Ce fut alors qu'elle commença de souffrir véritablement, son esprit ayant recouvré quelque liberté. Les pensées qu'avoit son mari causèrent à son imagination un trouble plus cruel que le mal qu'elle sentoit. Ensuite elle fit réflexion au chevalier de Fosseuse, mais avec une tendresse que l'état où elle étoit ne sembloit pas lui devoir permettre, quoique néanmoins avec des soupirs qui faisoient bien voir qu'elle reconnoissoit qu'il étoit la cause de ses malheurs; mais son cœur étoit alors tellement rempli de sa passion qu'elle ne pouvoit plus combattre pour l'en chasser, ni condamner les sentimens qu'elle lui avoit inspirés.

Des pensées si diverses et si confuses la travaillèrent si fort que sa vie fut d'abord en danger, ne s'étant jamais vu une maladie plus violente.

Le chevalier de Fosseuse, qui avoit tout appréhendé de la rencontre de M. de Bagneux, et qui en avoit appris le cruel effet avant que de s'en retourner à Paris, étoit dans un désespoir qui ne se peut représenter. Pendant le chemin il pensa plusieurs fois retourner sur ses pas et s'aller offrir à la colère de M. de Bagneux.

Mais sa douleur augmenta horriblement lorsqu'il apprit, deux jours après, combien madame de Bagneux étoit malade. Cette nouvelle lui fit oublier tout ce qui pouvoit lui être cher. Il résolut de sortir de France et d'aller attendre la mort dans d'autres parties de la terre et d'y passer le reste d'une vie qu'il voyoit qui ne pouvoit être que très-misérable, ne voulant pas être cause que, si madame de Bagneux guérissoit de cette maladie, elle fût jamais exposée pour lui à de pareils malheurs.

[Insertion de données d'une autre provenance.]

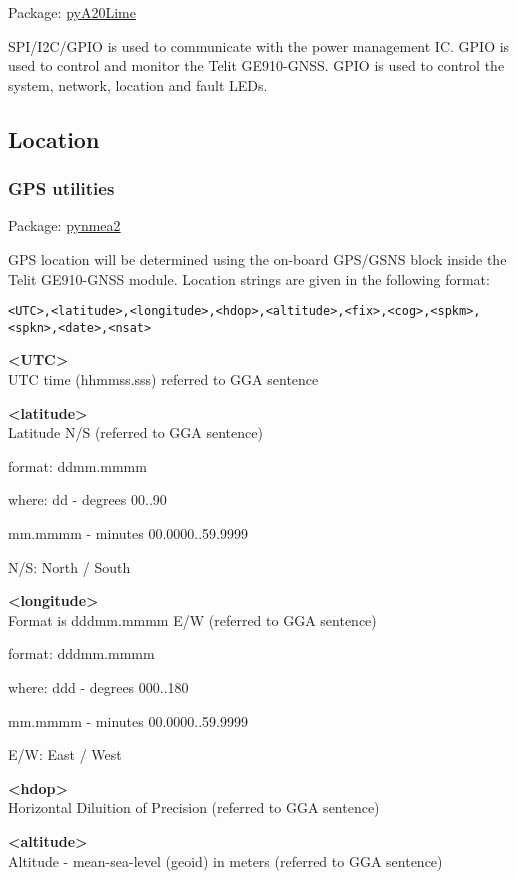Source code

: Package:	\href{https://pypi.python.org/pypi/pyA20Lime}{pyA20Lime}

SPI/I2C/GPIO is used to communicate with the power management IC. GPIO is used to control and monitor the Telit GE910-GNSS. GPIO is used to control the system, network, location and fault LEDs.
    
\subsection{Location}

\subsubsection{GPS utilities}

Package:	\href{https://github.com/Knio/pynmea2}{pynmea2}

GPS location will be determined using the on-board GPS/GSNS block inside the Telit GE910-GNSS module. Location strings are given in the following format:
\begin{lstlisting}
<UTC>,<latitude>,<longitude>,<hdop>,<altitude>,<fix>,<cog>,<spkm>,<spkn>,<date>,<nsat>
\end{lstlisting}

\textbf{<UTC>} \\
UTC time (hhmmss.sss) referred to GGA sentence

\textbf{<latitude>} \\
Latitude N/S (referred to GGA sentence)
	
format:
ddmm.mmmm
					
where:
dd - degrees
00..90

mm.mmmm - minutes
00.0000..59.9999

N/S: North / South 

\textbf{<longitude>} \\
Format is dddmm.mmmm E/W (referred to GGA sentence) 

format:
dddmm.mmmm

where:
ddd - degrees						
000..180

mm.mmmm - minutes				
00.0000..59.9999

E/W: East / West

\textbf{<hdop>} \\
Horizontal Diluition of Precision (referred to GGA sentence) 

\textbf{<altitude>} \\
Altitude - mean-sea-level (geoid) in meters (referred to GGA sentence)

Et, quoique sa passion lui eût bien fait souhaiter de savoir si elle en relèveroit avant que de s'en éloigner, il résolut de ne le pas attendre, de peur que, si elle en guérissoit, il ne pût exécuter sa résolution.

Et en effet, après l'avoir dite, et écouté ce que lui avoit pu apprendre Florence, à qui il trouva le moyen de parler, il la pria, en versant beaucoup de larmes, de l'apprendre à madame de Bagneux, et de lui dire qu'il alloit haïr la vie plus que personne n'avoit jamais fait, et qu'en quelque état qu'elle fût, elle seroit bien moins malheureuse que lui. Il partit avec un illustre disgrocié qui sortit du royaume.

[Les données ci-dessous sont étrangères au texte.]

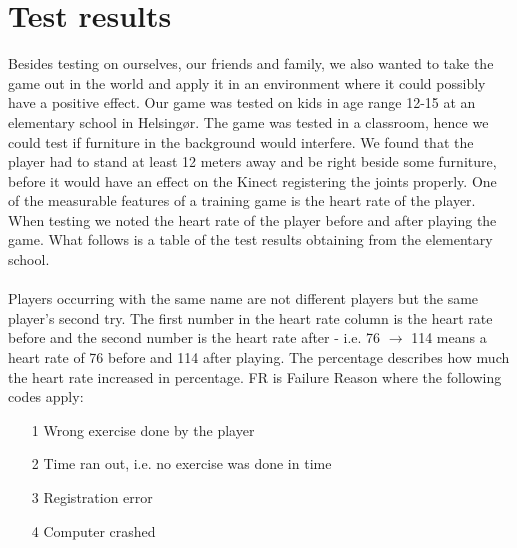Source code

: \documentclass[11pt]{report}
\begin{document}

\section{Test results}
Besides testing on ourselves, our friends and family, we also wanted to take the game out in the world and apply it in an environment where it could possibly have a positive effect. Our game was tested on kids in age range 12-15 at an elementary school in Helsing\o r. The game was tested in a classroom, hence we could test if furniture in the background would interfere. We found that the player had to stand at least 12 meters away and be right beside some furniture, before it would have an effect on the Kinect registering the joints properly. One of the measurable features of a training game is the heart rate of the player. When testing we noted the heart rate of the player before and after playing the game. What follows is a table of the test results obtaining from the elementary school.\\
\\
Players occurring with the same name are not different players but the same player's second try. The first number in the heart rate column is the heart rate before and the second number is the heart rate after - i.e. 76 $\rightarrow$ 114 means a heart rate of 76 before and 114 after playing. The percentage describes how much the heart rate increased in percentage. FR is Failure Reason where the following codes apply:
\begin{itemize}
\item[1] Wrong exercise done by the player
\item[2] Time ran out, i.e. no exercise was done in time
\item[3] Registration error
\item[4] Computer crashed
\end{itemize}
\end{document}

M. de Bagneux n'avoit pas de moins tristes pensées. Quelques jours après les premiers transports de son ressentiment, apprenant l'extrême danger où étoit sa femme, il en fut vivement affligé, et le même amour qui lui avoit inspiré de si forts sentimens de jalousie et de fureur le fit intéresser à sa guérison. Outre tous les remèdes possibles qu'il prit soin qu'on y apportât, il parut devant elle plusieurs fois, plutôt en amant qui tremble pour la vie de sa maîtresse qu'en mari irrité et qui croit avoir de justes sujets de plaintes. Il tâcha autant de fois de lui persuader que l'emportement qu'il avoit eu venoit de l'excès de son affection; que la douleur qu'il en avoit ressentie l'assuroit entièrement pour l'avenir, et qu'il seroit incapable de lui témoigner jamais aucuns soupçons qui pussent lui déplaire.